Patients and Method: The records of 212 patients who underwent MVR between 1995 and 2008 at Funabashi Municipal Medical Center, Japan were studied retrospectively. Exclusions were patients who had a repeat MVR or concomitant aortic valve surgery. Of 212 patients, 163 underwent the Doppler echocardiographic study more than 1 year after surgery. Primary endpoint was late survival, and secondary endpoint was major adverse cardiac event (MACE). The average follow-up period was 53.1 ± 100.8 months. The effective orifice area index (EOAI) was calculated using the referred effective orifice area (r-EOA) and measured effective orifice area (m-EOA). An EOAI smaller than 1.2 cm2/m2 defined PPM.

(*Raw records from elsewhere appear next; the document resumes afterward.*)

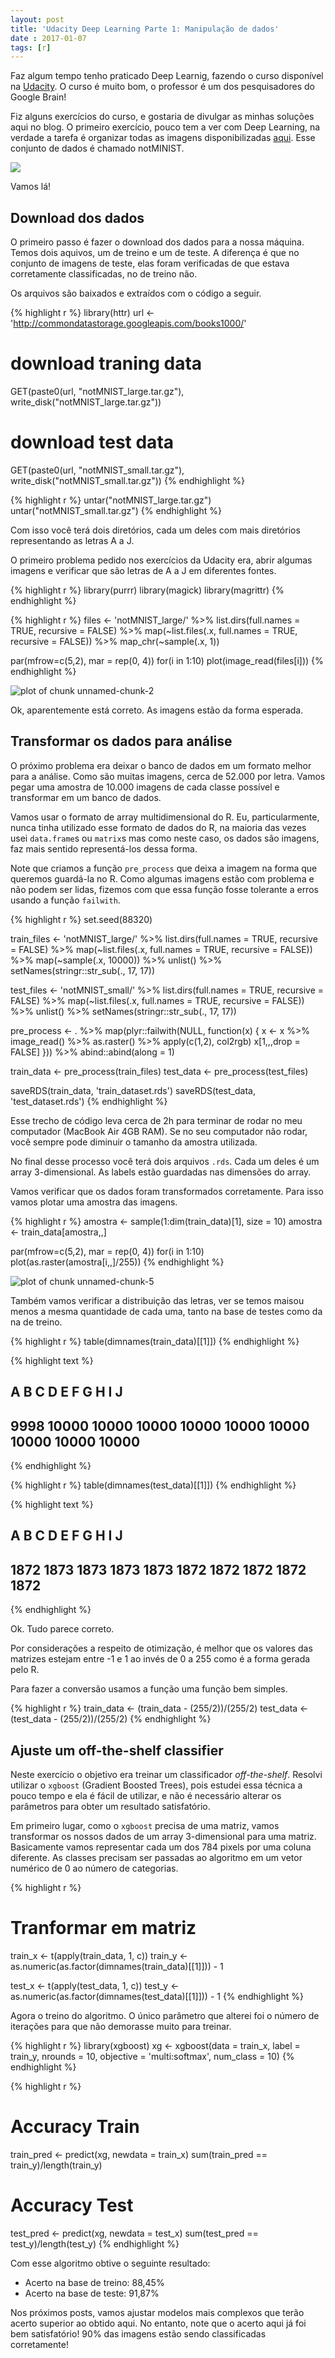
 ```yaml
---
layout: post
title: 'Udacity Deep Learning Parte 1: Manipulação de dados'
date : 2017-01-07
tags: [r]
--- 
```


Faz algum tempo tenho praticado Deep Learnig, fazendo o curso disponível na 
[Udacity](https://br.udacity.com/course/deep-learning--ud730/). O curso é 
muito bom, o professor é um dos pesquisadores do Google Brain! 

Fiz alguns exercícios do curso, e gostaria de divulgar as minhas soluções aqui
no blog. O primeiro exercício, pouco tem a ver com Deep Learning, na verdade a 
tarefa é organizar todas as imagens disponibilizadas [aqui](http://yaroslavvb.blogspot.com.br/2011/09/notmnist-dataset.html).
Esse conjunto de dados é chamado notMINIST.

![](/images/nmn.png)

Vamos lá!

## Download dos dados

O primeiro passo é fazer o download dos dados para a nossa máquina. Temos dois
aquivos, um de treino e um de teste. A diferença é que no conjunto de imagens de
teste, elas foram verificadas de que estava corretamente classificadas, no de treino
não.

Os arquivos são baixados e extraídos com o código a seguir.


{% highlight r %}
library(httr)
url <- 'http://commondatastorage.googleapis.com/books1000/'
# download traning data
GET(paste0(url, "notMNIST_large.tar.gz"), write_disk("notMNIST_large.tar.gz"))
# download test data
GET(paste0(url, "notMNIST_small.tar.gz"), write_disk("notMNIST_small.tar.gz"))
{% endhighlight %}


{% highlight r %}
untar("notMNIST_large.tar.gz")
untar("notMNIST_small.tar.gz")
{% endhighlight %}

Com isso você terá dois diretórios, cada um deles com mais diretórios representando
as letras A a J.

O primeiro problema pedido nos exercícios da Udacity era, abrir algumas imagens e 
verificar que são letras de A a J em diferentes fontes.


{% highlight r %}
library(purrr)
library(magick)
library(magrittr)
{% endhighlight %}


{% highlight r %}
files <- 'notMNIST_large/' %>%
  list.dirs(full.names = TRUE, recursive = FALSE) %>%
  map(~list.files(.x, full.names = TRUE, recursive = FALSE)) %>%
  map_chr(~sample(.x, 1))

par(mfrow=c(5,2), mar = rep(0, 4))
for(i in 1:10)
  plot(image_read(files[i]))
{% endhighlight %}

![plot of chunk unnamed-chunk-2](/images/2017-01-07-udacity-deep-learning-01/unnamed-chunk-2-1.png)

Ok, aparentemente está correto. As imagens estão da forma esperada.

## Transformar os dados para análise

O próximo problema era deixar o banco de dados em um formato melhor para a análise.
Como são muitas imagens, cerca de 52.000 por letra. Vamos pegar uma amostra de
10.000 imagens de cada classe possível e transformar em um banco de dados. 

Vamos usar o formato de array multidimensional do R. Eu, particularmente, nunca 
tinha utilizado esse formato de dados do R, na maioria das vezes usei `data.frame`s
ou `matrix`s mas como neste caso, os dados são imagens, faz mais sentido representá-los
dessa forma.

Note que criamos a função `pre_process` que deixa a imagem na forma que queremos 
guardá-la no R. Como algumas imagens estão com problema e não podem ser lidas, 
fizemos com que essa função fosse tolerante a erros usando a função `failwith`.


{% highlight r %}
set.seed(88320)

train_files <- 'notMNIST_large/' %>%
  list.dirs(full.names = TRUE, recursive = FALSE) %>%
  map(~list.files(.x, full.names = TRUE, recursive = FALSE)) %>%
  map(~sample(.x, 10000)) %>%
  unlist() %>% 
  setNames(stringr::str_sub(., 17, 17))

test_files <- 'notMNIST_small/' %>%
  list.dirs(full.names = TRUE, recursive = FALSE) %>%
  map(~list.files(.x, full.names = TRUE, recursive = FALSE)) %>%
  unlist() %>% 
  setNames(stringr::str_sub(., 17, 17))

pre_process <- . %>%
  map(plyr::failwith(NULL, function(x) {
    x <- x %>% 
      image_read() %>%
      as.raster() %>%
      apply(c(1,2), col2rgb) 
    x[1,,,drop = FALSE]
  })) %>%
  abind::abind(along = 1)

train_data <- pre_process(train_files)
test_data <- pre_process(test_files)

saveRDS(train_data, 'train_dataset.rds')
saveRDS(test_data, 'test_dataset.rds')
{% endhighlight %}




Esse trecho de código leva cerca de 2h para terminar de rodar no meu computador
(MacBook Air 4GB RAM). Se no seu computador não rodar, você sempre pode diminuir 
o tamanho da amostra utilizada.

No final desse processo você terá dois arquivos `.rds`. Cada um deles é um array
3-dimensional. As labels estão guardadas nas dimensões do array.

Vamos verificar que os dados foram transformados corretamente. Para isso vamos 
plotar uma amostra das imagens.


{% highlight r %}
amostra <- sample(1:dim(train_data)[1], size = 10) 
amostra <- train_data[amostra,,]

par(mfrow=c(5,2), mar = rep(0, 4))
for(i in 1:10)
  plot(as.raster(amostra[i,,]/255))
{% endhighlight %}

![plot of chunk unnamed-chunk-5](/images/2017-01-07-udacity-deep-learning-01/unnamed-chunk-5-1.png)

Também vamos verificar a distribuição das letras, ver se temos maisou menos a mesma
quantidade de cada uma, tanto na base de testes como da na de treino.


{% highlight r %}
table(dimnames(train_data)[[1]])
{% endhighlight %}



{% highlight text %}
## 
##     A     B     C     D     E     F     G     H     I     J 
##  9998 10000 10000 10000 10000 10000 10000 10000 10000 10000
{% endhighlight %}



{% highlight r %}
table(dimnames(test_data)[[1]])
{% endhighlight %}



{% highlight text %}
## 
##    A    B    C    D    E    F    G    H    I    J 
## 1872 1873 1873 1873 1873 1872 1872 1872 1872 1872
{% endhighlight %}

Ok. Tudo parece correto.

Por considerações a respeito de otimização, é melhor que os valores das matrizes
estejam entre -1 e 1 ao invés de 0 a 255 como é a forma gerada pelo R.

Para fazer a conversão usamos a função uma função bem simples.


{% highlight r %}
train_data <- (train_data - (255/2))/(255/2)
test_data <- (test_data - (255/2))/(255/2)
{% endhighlight %}

## Ajuste um off-the-shelf classifier

Neste exercício o objetivo era treinar um classificador *off-the-shelf*. Resolvi
utilizar o `xgboost` (Gradient Boosted Trees), pois estudei essa técnica a pouco
tempo e ela é fácil de utilizar, e não é necessário alterar os parâmetros para 
obter um resultado satisfatório.

Em primeiro lugar, como o `xgboost` precisa de uma matriz, vamos transformar os nossos
dados de um array 3-dimensional para uma matriz. Basicamente vamos representar cada
um dos 784 pixels por uma coluna diferente. As classes precisam ser passadas ao
algoritmo em um vetor numérico de 0 ao número de categorias.


{% highlight r %}
# Tranformar em matriz
train_x <- t(apply(train_data, 1, c))
train_y <- as.numeric(as.factor(dimnames(train_data)[[1]])) - 1

test_x <- t(apply(test_data, 1, c))
test_y <- as.numeric(as.factor(dimnames(test_data)[[1]])) - 1
{% endhighlight %}

Agora o treino do algoritmo. O único parâmetro que alterei foi o número de iterações
para que não demorasse muito para treinar.


{% highlight r %}
library(xgboost)
xg <- xgboost(data = train_x, label = train_y, nrounds = 10, 
              objective = 'multi:softmax', num_class = 10)
{% endhighlight %}


{% highlight r %}
# Accuracy Train
train_pred <- predict(xg, newdata = train_x)
sum(train_pred == train_y)/length(train_y)

# Accuracy Test
test_pred <- predict(xg, newdata = test_x)
sum(test_pred == test_y)/length(test_y)
{% endhighlight %}

Com esse algoritmo obtive o seguinte resultado:

* Acerto na base de treino: 88,45%
* Acerto na base de teste: 91,87%

Nos próximos posts, vamos ajustar modelos mais complexos que terão acerto superior 
ao obtido aqui. No entanto, note que o acerto aqui já foi bem satisfatório! 90% das
imagens estão sendo classificadas corretamente!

Results: For r-EOAI, 125 patients (group P) had PPM and 87patients (group N) did not. Between groups, there was a significant difference in the proportion of males (group P vs. N; 59% vs. 23%; P = 0.0001), postoperative NYHA class (1.02 ± 6.2 vs. 9.8 ± 1.6, P = 0.04), late mitral valve area (MVA) (2.50 ± 0.56 vs. 2.78 ± 0.60, P = 0.005), and peak transmitral pressure gradient (MPG) 11.9 ± 6.2 vs 9.8 ± 1.6, P = 0.04). However, there was no difference in late survival (P = 0.55) or incidence of a major cardiac adverse event (MACE) (P = 0.14). For m-EOAI, 17 patients (group P) had PPM and 146 patients (group N) did not. Between groups, there was a difference in the bioprosthetic valve (group P vs. N; 76% vs. 26%, P = 0.006) and mean MPG (5.2 ± 2.3 vs. 3.7 ± 1.8, P = 0.02). However, there was no difference in late survival (P = 0.99) and incidence of MACE (P = 0.86). The r- and m-EOAI were well correlated (correlation coefficient 0.46; 0.33–0.5)
Conclusions: The PPM after MVR was not related to the late survival or the incidence of MACE based on both r- and m-EOAI. The patient group of PPM defined by r-EOAI tended to be male and that defined by m-EOAI tended to be bioprosthetic.